第26話「告白」

「所長……」


いつの間にか小さなレムの姿は消えて、そこには優しい表情でこちらを見る双葉が立っていた。


「春日君、君はいつまで眠っているつもりだ?全く君は……うわっ」


その姿を見た瞬間、れむは双葉に抱きついていた。

懐かしい温もりがれむの心を満たす。

突然の事に双葉は戸惑い、手のやり場に困っていたようだが、すぐにその手は背中に回される。

互いの鼓動が響き合う。


「本当にあの「お兄ちゃん」なんですか?」


「何だ?そんなにあの頃と人相が変わったのかな、私は」


双葉の形の良い眉が顰められる。

れむは緩く首を振った。


「ううん……全然。でも何で言ってくれなかったんですか?」


「私も怖かったのかもしれないな。ずっと君の事は気になっていた。あの日、私は君をただ悲しませたくなくてあの事実を伝えた。だがそれが必ずしも良い結果を生むとは限らない事を、あの時の私はまだ未熟で知らなかった」


双葉は一度言葉を切って、再びれむの顔を覗き込む。

そして背に回された手を今度はれむの顔に添えた。


「あれから私は君を避け、叔父が住む京都の別宅に移った。それでも君の事を忘れる事はなかったよ。密かに人を遣ってその行方を調べたりもした」


「えっ……それって嬉しいですけれどあの…その……」


れむの脳裏に「スト〇カー」の五文字が浮かんだが、それを口に出す前に双葉に睨まれたので、危うくそれを飲み込んだ。
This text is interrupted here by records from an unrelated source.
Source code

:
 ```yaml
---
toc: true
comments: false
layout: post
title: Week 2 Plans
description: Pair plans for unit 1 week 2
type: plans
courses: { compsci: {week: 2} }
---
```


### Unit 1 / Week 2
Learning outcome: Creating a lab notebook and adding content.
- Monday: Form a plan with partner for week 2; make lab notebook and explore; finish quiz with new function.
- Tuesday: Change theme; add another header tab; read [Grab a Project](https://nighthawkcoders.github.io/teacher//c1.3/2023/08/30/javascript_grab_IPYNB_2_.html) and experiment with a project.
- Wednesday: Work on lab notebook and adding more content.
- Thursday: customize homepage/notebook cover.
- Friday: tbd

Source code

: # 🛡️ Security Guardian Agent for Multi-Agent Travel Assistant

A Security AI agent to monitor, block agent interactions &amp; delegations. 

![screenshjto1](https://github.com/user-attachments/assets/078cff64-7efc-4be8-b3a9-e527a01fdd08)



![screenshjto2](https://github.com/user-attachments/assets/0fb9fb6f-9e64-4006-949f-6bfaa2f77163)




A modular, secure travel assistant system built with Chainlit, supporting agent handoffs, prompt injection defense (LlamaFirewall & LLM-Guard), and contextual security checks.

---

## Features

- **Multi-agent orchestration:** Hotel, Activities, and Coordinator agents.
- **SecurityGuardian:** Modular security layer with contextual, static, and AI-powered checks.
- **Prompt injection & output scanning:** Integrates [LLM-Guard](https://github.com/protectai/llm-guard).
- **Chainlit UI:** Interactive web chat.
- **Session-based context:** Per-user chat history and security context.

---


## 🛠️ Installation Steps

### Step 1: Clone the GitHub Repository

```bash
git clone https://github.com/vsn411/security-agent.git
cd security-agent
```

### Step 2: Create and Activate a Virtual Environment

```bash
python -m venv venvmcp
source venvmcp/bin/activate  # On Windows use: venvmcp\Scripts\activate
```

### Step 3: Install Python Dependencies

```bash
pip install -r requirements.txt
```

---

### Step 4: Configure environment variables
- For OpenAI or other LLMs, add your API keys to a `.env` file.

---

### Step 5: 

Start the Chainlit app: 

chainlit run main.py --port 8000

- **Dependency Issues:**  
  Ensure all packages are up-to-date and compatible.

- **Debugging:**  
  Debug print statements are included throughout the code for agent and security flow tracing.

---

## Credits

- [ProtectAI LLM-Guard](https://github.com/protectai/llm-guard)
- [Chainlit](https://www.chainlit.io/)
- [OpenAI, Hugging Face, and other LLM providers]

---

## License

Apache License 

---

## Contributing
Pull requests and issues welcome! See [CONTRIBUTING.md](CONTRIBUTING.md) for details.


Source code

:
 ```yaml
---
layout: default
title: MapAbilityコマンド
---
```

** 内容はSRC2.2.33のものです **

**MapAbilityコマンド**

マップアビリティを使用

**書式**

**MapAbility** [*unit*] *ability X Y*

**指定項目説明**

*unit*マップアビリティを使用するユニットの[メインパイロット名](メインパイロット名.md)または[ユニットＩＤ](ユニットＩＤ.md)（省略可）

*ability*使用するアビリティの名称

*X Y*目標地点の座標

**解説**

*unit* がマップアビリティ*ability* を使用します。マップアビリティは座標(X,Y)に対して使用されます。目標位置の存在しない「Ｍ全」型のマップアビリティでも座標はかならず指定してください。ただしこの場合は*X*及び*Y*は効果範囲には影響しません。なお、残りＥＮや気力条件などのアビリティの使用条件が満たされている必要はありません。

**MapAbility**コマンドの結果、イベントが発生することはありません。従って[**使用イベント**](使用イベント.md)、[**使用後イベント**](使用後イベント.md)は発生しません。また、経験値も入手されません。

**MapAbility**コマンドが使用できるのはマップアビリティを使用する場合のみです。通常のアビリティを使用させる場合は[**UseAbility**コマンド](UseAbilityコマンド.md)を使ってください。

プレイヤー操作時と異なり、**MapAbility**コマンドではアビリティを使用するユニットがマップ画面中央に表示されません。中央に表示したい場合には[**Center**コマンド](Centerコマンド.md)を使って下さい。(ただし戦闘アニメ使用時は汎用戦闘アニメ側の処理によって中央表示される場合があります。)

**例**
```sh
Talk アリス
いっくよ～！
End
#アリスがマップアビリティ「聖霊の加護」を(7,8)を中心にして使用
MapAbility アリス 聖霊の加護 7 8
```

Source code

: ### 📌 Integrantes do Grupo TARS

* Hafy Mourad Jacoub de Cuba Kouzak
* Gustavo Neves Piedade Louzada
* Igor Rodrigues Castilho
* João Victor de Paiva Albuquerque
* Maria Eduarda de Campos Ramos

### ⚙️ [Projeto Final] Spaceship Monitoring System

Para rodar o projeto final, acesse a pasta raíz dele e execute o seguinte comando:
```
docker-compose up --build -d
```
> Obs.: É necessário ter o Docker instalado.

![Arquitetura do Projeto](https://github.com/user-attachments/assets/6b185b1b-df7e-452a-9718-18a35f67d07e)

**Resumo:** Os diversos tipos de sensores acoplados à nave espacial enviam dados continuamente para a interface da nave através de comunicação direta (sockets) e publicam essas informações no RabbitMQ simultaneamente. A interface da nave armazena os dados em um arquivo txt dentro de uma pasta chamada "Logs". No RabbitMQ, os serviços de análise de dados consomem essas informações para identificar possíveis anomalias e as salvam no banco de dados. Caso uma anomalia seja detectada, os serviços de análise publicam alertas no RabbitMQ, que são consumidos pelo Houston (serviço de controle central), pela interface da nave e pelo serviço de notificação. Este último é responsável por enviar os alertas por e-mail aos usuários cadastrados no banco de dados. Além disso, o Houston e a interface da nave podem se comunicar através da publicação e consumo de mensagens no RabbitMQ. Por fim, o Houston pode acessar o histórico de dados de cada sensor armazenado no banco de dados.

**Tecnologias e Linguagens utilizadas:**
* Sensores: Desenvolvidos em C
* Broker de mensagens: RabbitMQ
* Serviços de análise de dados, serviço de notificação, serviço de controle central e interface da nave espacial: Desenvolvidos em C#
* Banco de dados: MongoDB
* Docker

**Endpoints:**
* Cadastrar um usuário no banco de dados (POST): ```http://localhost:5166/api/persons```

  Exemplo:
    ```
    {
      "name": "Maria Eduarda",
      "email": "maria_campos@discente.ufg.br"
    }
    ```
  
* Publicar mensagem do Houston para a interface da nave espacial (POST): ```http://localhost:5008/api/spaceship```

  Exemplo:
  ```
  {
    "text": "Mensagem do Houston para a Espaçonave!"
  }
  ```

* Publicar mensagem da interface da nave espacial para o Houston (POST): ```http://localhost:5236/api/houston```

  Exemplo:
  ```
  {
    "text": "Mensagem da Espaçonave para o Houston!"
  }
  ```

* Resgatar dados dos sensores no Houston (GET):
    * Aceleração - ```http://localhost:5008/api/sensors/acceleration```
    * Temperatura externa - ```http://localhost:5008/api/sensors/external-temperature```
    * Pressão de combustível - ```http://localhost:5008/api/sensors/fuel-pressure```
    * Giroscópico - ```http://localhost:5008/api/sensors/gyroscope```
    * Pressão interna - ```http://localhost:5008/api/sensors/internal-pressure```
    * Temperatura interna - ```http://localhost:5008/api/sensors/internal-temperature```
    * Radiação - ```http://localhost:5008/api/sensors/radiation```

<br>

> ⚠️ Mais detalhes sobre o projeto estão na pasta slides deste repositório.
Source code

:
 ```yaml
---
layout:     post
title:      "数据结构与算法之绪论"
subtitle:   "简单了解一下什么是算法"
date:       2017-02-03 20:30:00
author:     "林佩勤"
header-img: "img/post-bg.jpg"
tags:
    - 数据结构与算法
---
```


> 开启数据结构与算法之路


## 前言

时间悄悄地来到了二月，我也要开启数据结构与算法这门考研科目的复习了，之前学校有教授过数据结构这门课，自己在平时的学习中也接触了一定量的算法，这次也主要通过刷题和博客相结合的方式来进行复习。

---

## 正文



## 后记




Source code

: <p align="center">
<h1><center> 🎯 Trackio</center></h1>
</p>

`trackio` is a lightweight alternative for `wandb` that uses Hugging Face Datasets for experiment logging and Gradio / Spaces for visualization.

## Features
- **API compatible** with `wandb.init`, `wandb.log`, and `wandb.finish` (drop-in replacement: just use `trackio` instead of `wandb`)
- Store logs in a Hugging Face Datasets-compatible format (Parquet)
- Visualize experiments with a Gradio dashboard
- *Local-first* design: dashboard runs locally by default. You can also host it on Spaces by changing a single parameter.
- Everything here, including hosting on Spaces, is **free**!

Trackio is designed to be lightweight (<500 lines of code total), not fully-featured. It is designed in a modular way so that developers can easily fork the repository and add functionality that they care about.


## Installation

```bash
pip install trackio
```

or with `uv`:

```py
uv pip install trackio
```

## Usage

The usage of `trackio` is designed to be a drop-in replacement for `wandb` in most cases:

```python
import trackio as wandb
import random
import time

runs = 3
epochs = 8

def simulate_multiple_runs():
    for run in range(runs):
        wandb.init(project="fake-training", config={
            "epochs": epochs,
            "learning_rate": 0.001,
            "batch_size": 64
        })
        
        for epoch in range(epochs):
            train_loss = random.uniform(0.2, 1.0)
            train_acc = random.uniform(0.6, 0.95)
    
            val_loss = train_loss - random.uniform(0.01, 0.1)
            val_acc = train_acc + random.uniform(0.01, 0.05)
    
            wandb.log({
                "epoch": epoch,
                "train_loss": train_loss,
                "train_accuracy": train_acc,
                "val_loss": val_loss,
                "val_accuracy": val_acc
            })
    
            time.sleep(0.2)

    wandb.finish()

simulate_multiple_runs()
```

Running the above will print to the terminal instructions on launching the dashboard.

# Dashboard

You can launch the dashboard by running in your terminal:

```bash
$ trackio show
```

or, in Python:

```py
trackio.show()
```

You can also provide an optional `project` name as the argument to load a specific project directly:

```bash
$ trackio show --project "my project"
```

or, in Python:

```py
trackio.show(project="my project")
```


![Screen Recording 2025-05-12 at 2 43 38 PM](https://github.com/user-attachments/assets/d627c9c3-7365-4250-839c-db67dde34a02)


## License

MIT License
「実は君の面接にも少しだけ細工をさせてもらったのだよ」


「えっ……じゃあ…」


「あぁ。君も想像した通り、君以外を雇用するつもりはなかった」


れむは思い出す。

高校を卒業して、親戚の家で世話になっていたれむはどうしても就職する必要があった。

だが大卒でもありつけない職が高卒の何も出来ないれむにそう簡単に見つかるはずがない。

それがとんとん拍子に書類審査や面接をパスして採用までたどり着いたのだ。

根が単純な親戚は心から喜んでくれたが、れむにはそれがどうしても解せないでいたのだ。


……そうか…そんなからくりがあったのね。


今判明した衝撃の事実にれむは大口を開けて固まってしまった。


「まぁ、詳しい話は後だな。それよりも早くここから出るぞ。この場は君が「闇」を祓ったからもうすぐ消えるだろう。それから工藤理宇さんは黒崎さんが救出したから安心していいぞ」


「えっ、本当ですか?良かったぁぁ。あっ、そうだ。所長」


急ぐ双葉はまだ何かあるのかと顔を顰めたが、その後に続いたれむの衝撃発言に面を食らった。



「所長って、あたしの事、好きなんですか?」



「は?」


双葉は今まで見た事がないくらい間抜けた顔をしている。

全くの予想外だったのだろう。


「誰が誰を?」


「だから所長があたしをですよっ!」


すると双葉は更に今まで見た事がないくらい蔑んだ目をれむへ向けた。


「私は君のようなお子様は守備範囲外なんだ」


「え~っ、酷いっ!あたしは結構好きですよ」


「……結構ね」


「所長?」


「いいから出るぞ。稜葉の術がもうじき解ける」


見ると辺りの景色が色を失い、次第に消失していく。

双葉はスーツのポケットから取り出した呪符を中空へ放った。

すると何もない白い空間にポッカリと穴が開いた。


その先は更に眩しい光が溢れている。


「さぁ、行くぞ。しっかり捕まっていろ」


「はいっ!」


れむは力強く返事ほすると、双葉の手に自らの手を重ねた。